Diabetes Canada is pleased to note the commitment today that a Conservative government would introduce the Fairness for Persons with Disabilities Act, expanding access for people with diabetes to the Disability Tax Credit (DTC) and calls on all federal parties to make similar commitments.
“Diabetes Canada calls on all federal political parties to commit to broadening eligibility criteria for the DTC for people with diabetes, and to implement a nation-wide strategy – Diabetes 360˚ – to end the diabetes epidemic in Canada,” says Kimberley Hanson, Executive Director, Federal Affairs for Diabetes Canada.
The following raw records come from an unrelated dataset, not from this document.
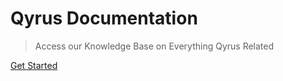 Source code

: <!-- ![logo](docs/Qblue.jpg) -->





# **Qyrus Documentation**

> Access our Knowledge Base on Everything Qyrus Related



[Get Started](/README.md)

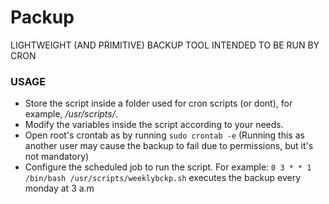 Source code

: # Packup
LIGHTWEIGHT (AND PRIMITIVE) BACKUP TOOL INTENDED TO BE RUN BY CRON

### USAGE
* Store the script inside a folder used for cron scripts (or dont), for example, */usr/scripts/*.
* Modify the variables inside the script according to your needs.
* Open root's crontab as by running `sudo crontab -e` (Running this as another user may cause the backup to fail due to permissions, but it's not mandatory)
* Configure the scheduled job to run the script. For example: `0 3 * * 1 /bin/bash /usr/scripts/weeklybckp.sh` executes the backup every monday at 3 a.m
Under this new legislation, eligibility criteria for the DTC, under the category of life-sustaining therapy, would be reduced from 14 hours per week to 10 hours per week. Additionally, the criteria as to what is categorized as life-sustaining therapy would be expanded to include determining dosages of medical food and activities related to determining dosages of medication, including dietary or exercise regimes.
“These changes to DTC eligibility criteria would greatly enhance the ability of people living with diabetes to access the program,” says Hanson. “In addition, the financial relief it would provide, which would be an average of $2,100 per year, would be welcomed as there are many out-of-pocket costs associated with diabetes care.”
Diabetes Canada has been actively advocating for fairer access to the DTC for people living with diabetes for many years. In 2017, it successfully advocated against the Canadian Revenue Agency administrative changes, which prevented people living with the disease from accessing the financial support of the DTC. This advocacy work was also instrumental in reinstating the Disability Advisory Committee—a group of patient advocates who advise the CRA on the administration of the DTC.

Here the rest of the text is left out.